Task. Find the string "server" in the data, and copy out each line that has it.

Extracted data.

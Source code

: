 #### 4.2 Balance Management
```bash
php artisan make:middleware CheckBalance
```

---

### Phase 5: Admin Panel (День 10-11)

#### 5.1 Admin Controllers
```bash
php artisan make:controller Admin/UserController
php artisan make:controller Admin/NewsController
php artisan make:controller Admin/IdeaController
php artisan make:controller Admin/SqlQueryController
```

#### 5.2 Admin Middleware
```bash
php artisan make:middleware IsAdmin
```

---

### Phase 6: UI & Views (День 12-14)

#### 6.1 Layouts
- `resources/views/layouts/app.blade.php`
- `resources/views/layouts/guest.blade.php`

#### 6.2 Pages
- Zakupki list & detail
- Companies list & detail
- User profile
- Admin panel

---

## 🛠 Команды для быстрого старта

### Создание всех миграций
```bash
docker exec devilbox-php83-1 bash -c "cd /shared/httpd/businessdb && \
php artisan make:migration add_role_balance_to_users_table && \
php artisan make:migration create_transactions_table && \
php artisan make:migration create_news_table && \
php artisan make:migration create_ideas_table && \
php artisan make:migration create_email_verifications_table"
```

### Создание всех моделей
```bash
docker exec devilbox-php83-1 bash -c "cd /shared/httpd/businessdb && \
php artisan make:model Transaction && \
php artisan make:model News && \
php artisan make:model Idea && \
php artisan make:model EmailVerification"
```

---

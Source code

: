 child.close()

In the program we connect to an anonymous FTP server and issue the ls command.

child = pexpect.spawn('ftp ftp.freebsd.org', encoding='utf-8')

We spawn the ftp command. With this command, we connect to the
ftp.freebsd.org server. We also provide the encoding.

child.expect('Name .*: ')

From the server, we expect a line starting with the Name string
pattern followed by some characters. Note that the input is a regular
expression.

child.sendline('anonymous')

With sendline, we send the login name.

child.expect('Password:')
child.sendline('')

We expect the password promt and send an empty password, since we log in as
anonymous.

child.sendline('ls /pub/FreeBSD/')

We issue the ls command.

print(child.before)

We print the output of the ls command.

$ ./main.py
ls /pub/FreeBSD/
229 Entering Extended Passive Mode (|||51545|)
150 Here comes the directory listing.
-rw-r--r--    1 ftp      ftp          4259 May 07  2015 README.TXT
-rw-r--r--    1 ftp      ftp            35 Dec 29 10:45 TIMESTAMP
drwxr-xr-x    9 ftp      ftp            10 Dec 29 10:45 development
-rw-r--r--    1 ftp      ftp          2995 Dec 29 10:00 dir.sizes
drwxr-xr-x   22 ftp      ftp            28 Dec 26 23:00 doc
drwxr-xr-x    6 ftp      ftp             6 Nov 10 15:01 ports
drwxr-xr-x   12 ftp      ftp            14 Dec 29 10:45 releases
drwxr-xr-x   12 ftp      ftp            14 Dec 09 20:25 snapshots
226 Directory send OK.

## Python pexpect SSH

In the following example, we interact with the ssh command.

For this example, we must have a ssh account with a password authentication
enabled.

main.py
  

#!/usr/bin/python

Answer box.
In the program we connect to an anonymous FTP server and issue the ls command.
ftp.freebsd.org server. We also provide the encoding.
From the server, we expect a line starting with the Name string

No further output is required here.